Creating a data source

A data source is a repository or a system that stores and provides data for use in applications or systems. They are storage locations that provide data to use in AI workflows.

Before you begin

For prerequisites specific to S3 type data source, see S3 type data source.
For prerequisites and limitations specific to NFS data sources, see Network File System (NFS) type data source.

About this task

The data source serves as the foundation for feeding information into the data pipeline.
You have the options of:
- Object Storage such as Amazon S3
- IBM Storage Scale
- Network File System (NFS)
Content-Aware Storage (CAS) does not directly interface with S3 storage providers. It accesses S3 storage through the IBM Storage Scale S3 filesystem and with Active File Management (AFM) feature enablement provides a cached copy of the S3 content.
Up to 25 CAS data sources are supported. Each data source can be one of the following:
- An external S3 bucket using a IBM Storage Scale AFM fileset to ingest the S3 content.
- A fileset residing on the IBM Storage Scale filesystem attached to CAS (without AFM).
CAS supports multiple IBM Storage Scale filesystems. However, all remote filesystems must belong to a single remote IBM Storage Scale cluster.
The following constraints exist for change notifications for filesets that reside in the IBM Storage Scale file system is remote mounted by IBM Fusion Global Data Platform service (without AFM):
- Up to 10 million files per fileset
- Up to 100 million files total monitored
Only independent fileset is supported.

Procedure

From the menu, go to Content-aware storage > Data source.
In the Data sources page, click Connect data source.
Enter the name of the Data source.
Select the storage type and click Next.
The available storage types are IBM Cloud, Storage Scale, AWS, S3 Compliant, and NFS.
Enter the following details in the Connection details page.
The Connection details page vary based on your storage type selection.
- IBM Cloud, AWS, or S3 Compliant
  - Enter the Endpoint.
    It refers to the URL through which you can access the bucket and its contents.
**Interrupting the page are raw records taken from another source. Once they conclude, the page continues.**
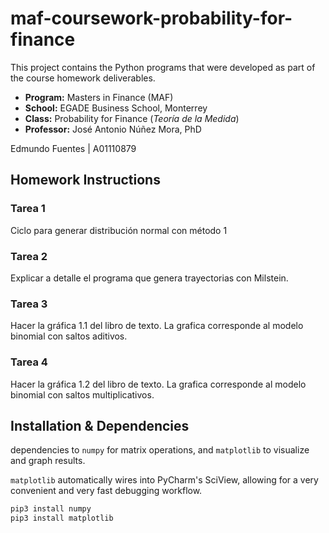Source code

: # maf-coursework-probability-for-finance
This project contains the Python programs that were developed as part of the course homework deliverables.

- **Program:** Masters in Finance (MAF)
- **School:** EGADE Business School, Monterrey
- **Class:** Probability for Finance (*Teoría de la Medida*)
- **Professor:** José Antonio Núñez Mora, PhD


Edmundo Fuentes | A01110879

## Homework Instructions
### Tarea 1
Ciclo para generar distribución normal con método 1

### Tarea 2
Explicar a detalle el programa que genera trayectorias con Milstein.

### Tarea 3
Hacer la gráfica 1.1 del libro de texto. La grafica corresponde al modelo binomial con saltos aditivos.

### Tarea 4
Hacer la gráfica 1.2 del libro de texto. La grafica corresponde al modelo binomial con saltos multiplicativos.



## Installation & Dependencies
dependencies to `numpy` for matrix operations, and `matplotlib` to visualize and graph results.

`matplotlib` automatically wires into PyCharm's SciView, allowing for a very convenient and very fast debugging workflow.

```bash
pip3 install numpy
pip3 install matplotlib
```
For more information about Endpoint rules, see AWS documentation.
  - Enter the name of the S3 Bucket.
    For more information about the bucket naming guidelines, see AWS documentation.
  - For AWS, enter the Region. It is the Amazon Web Services region where the bucket is located.
  - Enter the Access key and Secret access key
    These are security credentials needed to access the contents of the bucket.
  - In the Certificate settings section, enter the Secret name for certificate.
    This is an optional parameter. SSL secured object storage locations require certificates for authentication. Create an OpenShift TLS secret in the ibm-spectrum-fusion-ns namespace or your IBM Fusion namespace. Provide the secret name for the credentials. For more information about creating a secret, see Creating a secret.
- Storage Scale
  Enter the Path. It is the junction path.
- NFS
  Provide the following information:
  - NFS server: Enter the NFS server hostname or IP address.
    Note: Although this field is defined as a list, only a single NFS server is supported in the CAS 1.1.5 release.
  - Export path: Enter the NFS export path to monitor. For example: /home/user/data
In the Caching filesystem section, select the file system where the cache of this data source must be stored.
If there is only one remote file system detected, it gets automatically selected and this field is not available for selection.
Click Connect to submit the information so that CAS can be enabled for the data source.

What to do next

For IBM Storage Scale type data source, determine the group owner that has read and execute permission to the junction path to allow CAS to read its files and view the directory.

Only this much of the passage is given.